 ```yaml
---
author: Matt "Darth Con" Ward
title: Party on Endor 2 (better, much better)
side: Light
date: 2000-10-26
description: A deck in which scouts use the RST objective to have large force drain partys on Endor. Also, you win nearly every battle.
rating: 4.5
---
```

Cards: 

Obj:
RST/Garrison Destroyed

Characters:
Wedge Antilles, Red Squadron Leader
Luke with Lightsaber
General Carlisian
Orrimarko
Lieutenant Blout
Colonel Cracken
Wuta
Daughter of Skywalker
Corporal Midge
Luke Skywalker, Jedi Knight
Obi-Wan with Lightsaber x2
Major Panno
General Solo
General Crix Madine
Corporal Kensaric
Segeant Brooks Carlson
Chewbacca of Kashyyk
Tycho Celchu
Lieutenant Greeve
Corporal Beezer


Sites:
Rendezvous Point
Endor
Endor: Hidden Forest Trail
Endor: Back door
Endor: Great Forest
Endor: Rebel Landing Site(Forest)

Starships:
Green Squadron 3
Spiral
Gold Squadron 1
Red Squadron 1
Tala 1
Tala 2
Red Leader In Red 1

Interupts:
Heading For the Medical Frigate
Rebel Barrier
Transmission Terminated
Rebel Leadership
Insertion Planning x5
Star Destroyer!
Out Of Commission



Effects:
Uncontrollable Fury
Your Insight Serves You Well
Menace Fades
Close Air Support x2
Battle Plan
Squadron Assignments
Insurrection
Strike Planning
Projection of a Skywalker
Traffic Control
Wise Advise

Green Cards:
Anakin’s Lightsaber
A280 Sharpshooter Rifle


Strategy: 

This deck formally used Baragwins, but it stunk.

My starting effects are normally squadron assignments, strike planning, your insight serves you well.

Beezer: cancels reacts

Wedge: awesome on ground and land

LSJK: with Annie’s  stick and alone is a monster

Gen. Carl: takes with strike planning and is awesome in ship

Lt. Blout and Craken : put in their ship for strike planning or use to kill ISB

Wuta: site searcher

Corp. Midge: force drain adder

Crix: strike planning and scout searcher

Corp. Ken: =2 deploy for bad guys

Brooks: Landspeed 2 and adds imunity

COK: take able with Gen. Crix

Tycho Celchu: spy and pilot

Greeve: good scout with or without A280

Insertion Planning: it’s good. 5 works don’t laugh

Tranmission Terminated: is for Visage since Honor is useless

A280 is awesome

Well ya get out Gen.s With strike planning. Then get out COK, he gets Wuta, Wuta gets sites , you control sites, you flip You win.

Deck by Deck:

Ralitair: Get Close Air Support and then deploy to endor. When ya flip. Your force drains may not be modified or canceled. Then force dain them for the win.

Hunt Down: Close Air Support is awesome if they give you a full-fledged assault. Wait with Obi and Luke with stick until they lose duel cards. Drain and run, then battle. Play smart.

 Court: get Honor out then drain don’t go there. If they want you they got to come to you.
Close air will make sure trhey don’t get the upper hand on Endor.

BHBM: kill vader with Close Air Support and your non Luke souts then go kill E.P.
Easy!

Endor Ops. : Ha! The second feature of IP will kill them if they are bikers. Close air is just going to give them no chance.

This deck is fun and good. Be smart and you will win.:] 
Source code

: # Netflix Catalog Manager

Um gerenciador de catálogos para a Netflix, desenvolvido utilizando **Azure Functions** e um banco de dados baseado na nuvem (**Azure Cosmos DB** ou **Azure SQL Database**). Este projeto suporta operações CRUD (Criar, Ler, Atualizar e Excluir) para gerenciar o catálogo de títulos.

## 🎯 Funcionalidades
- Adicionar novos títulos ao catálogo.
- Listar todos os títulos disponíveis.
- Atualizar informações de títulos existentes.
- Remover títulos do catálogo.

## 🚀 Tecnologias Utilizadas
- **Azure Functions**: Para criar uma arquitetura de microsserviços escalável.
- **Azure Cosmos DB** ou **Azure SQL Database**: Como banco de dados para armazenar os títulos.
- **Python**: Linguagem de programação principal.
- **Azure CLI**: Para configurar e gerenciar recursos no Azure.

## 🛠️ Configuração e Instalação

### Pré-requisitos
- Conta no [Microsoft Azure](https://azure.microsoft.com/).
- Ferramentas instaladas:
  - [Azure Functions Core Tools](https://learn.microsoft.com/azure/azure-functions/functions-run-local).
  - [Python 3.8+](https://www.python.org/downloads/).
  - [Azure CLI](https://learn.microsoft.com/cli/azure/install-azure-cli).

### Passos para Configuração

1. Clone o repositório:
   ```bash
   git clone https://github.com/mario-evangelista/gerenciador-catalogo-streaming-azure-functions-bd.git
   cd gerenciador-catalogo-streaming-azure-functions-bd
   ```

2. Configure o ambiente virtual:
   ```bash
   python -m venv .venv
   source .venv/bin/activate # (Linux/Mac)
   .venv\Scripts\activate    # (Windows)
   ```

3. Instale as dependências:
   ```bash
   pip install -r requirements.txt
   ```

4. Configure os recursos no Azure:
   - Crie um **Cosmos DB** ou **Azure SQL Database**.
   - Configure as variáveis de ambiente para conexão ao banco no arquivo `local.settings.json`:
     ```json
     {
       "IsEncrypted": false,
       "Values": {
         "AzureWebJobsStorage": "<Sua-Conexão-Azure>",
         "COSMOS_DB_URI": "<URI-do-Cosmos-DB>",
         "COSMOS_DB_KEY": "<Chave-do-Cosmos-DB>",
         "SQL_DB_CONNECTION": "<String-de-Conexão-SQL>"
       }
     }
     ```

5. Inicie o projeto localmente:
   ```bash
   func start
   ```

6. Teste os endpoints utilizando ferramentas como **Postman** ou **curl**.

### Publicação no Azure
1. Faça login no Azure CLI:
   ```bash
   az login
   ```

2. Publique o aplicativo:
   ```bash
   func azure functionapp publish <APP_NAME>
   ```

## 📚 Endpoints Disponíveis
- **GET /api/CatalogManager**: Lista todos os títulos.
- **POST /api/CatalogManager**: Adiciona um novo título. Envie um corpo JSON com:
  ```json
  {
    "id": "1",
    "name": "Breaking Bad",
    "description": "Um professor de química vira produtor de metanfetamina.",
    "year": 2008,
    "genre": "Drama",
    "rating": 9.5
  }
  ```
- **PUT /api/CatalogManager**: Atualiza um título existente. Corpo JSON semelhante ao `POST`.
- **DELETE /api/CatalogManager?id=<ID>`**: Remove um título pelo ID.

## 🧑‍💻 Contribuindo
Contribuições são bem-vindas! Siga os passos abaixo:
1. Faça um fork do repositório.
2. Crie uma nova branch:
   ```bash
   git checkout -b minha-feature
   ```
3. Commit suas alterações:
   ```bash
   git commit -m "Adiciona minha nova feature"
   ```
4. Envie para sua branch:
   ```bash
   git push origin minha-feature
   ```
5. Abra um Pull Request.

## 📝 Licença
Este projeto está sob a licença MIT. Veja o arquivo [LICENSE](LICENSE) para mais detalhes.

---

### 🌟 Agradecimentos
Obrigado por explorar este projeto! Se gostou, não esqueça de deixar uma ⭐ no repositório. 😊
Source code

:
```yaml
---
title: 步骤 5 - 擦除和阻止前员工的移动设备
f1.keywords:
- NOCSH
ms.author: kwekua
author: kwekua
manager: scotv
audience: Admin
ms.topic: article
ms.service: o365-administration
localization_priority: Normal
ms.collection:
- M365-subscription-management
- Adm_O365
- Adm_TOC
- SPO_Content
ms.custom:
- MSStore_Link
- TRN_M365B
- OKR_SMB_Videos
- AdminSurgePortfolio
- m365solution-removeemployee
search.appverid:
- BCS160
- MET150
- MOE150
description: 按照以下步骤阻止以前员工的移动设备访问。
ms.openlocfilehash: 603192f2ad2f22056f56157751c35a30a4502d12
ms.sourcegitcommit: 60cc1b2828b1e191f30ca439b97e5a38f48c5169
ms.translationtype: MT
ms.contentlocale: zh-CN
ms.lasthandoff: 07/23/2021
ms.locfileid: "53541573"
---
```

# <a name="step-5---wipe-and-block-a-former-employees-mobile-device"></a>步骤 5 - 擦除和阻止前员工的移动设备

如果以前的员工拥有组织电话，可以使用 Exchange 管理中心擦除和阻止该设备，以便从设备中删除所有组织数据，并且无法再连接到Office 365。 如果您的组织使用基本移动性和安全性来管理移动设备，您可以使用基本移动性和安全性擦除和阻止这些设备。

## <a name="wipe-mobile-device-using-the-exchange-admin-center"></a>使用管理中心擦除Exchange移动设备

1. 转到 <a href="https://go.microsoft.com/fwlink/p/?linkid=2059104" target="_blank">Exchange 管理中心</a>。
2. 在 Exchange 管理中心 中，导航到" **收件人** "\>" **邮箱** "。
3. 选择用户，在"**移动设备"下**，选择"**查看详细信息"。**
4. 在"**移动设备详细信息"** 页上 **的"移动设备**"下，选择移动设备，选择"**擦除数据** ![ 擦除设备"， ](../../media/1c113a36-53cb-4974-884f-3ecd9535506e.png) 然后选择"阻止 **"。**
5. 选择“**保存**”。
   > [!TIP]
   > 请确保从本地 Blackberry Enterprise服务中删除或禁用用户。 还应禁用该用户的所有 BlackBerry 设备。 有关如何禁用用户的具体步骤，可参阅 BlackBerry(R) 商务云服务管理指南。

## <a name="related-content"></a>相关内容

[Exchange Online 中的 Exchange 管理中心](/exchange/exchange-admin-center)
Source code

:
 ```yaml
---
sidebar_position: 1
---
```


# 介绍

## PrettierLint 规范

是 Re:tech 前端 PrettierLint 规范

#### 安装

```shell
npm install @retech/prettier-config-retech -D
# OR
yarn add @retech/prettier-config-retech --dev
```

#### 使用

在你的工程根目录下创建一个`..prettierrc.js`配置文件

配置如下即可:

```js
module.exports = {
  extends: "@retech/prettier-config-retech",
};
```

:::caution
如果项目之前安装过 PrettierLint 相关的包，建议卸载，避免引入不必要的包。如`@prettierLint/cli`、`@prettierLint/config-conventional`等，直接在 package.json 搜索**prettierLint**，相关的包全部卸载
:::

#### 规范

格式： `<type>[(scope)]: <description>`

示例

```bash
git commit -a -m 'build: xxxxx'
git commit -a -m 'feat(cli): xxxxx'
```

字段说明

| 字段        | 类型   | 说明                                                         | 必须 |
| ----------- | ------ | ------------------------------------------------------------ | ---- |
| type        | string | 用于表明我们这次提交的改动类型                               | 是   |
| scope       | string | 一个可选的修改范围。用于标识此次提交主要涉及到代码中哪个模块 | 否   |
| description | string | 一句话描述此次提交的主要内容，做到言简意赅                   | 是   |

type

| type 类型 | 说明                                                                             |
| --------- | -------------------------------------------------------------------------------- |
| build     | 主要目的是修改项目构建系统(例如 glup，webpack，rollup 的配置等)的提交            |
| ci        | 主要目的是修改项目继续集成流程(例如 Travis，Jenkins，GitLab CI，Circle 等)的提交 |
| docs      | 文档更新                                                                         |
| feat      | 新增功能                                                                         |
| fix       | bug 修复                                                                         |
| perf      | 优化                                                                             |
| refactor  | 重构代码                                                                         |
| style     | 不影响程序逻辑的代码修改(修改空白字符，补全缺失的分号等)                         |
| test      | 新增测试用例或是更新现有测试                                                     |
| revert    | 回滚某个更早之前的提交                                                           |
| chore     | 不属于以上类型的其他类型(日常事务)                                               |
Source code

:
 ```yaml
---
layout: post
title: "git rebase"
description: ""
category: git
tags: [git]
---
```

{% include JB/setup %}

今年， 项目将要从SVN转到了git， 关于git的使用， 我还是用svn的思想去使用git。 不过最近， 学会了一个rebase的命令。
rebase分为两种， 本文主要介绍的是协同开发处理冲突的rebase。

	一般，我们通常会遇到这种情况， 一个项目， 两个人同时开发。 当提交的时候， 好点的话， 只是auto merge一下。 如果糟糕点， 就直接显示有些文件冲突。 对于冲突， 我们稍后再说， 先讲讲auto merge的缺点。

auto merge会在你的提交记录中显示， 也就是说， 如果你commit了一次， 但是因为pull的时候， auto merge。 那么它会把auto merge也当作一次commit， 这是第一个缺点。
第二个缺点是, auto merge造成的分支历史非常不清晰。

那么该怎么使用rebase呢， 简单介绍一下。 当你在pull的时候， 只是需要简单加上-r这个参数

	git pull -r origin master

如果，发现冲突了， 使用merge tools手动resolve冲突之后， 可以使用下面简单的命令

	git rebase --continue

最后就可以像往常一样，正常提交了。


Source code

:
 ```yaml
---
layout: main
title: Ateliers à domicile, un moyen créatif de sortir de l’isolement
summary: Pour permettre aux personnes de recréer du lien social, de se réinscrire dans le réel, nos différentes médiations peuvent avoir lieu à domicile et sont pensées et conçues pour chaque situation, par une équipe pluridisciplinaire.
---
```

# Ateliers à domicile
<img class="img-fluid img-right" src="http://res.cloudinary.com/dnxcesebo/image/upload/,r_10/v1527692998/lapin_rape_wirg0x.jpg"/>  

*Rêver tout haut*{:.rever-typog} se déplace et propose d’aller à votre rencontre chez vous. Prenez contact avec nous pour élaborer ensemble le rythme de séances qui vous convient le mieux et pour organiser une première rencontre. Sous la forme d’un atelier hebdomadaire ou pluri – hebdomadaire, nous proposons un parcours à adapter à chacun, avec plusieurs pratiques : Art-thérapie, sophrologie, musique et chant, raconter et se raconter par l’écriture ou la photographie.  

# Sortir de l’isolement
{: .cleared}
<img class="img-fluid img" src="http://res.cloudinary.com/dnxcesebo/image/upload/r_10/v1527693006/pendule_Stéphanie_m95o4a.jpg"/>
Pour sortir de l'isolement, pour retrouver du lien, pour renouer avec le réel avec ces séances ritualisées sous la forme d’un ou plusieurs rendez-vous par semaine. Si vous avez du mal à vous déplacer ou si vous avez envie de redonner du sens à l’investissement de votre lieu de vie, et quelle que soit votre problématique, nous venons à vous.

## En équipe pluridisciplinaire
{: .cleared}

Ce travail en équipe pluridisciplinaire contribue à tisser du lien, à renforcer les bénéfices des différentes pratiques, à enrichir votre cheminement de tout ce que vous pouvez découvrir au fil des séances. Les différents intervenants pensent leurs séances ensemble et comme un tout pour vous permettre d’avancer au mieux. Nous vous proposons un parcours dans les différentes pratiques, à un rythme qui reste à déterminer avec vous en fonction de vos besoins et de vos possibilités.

──────────

Take every line of the material that contains the word "awesome", and copy it.

Output of the exercise:
Wedge: awesome on ground and land
Gen. Carl: takes with strike planning and is awesome in ship
A280 is awesome
Hunt Down: Close Air Support is awesome if they give you a full-fledged assault. Wait with Obi and Luke with stick until they lose duel cards. Drain and run, then battle. Play smart.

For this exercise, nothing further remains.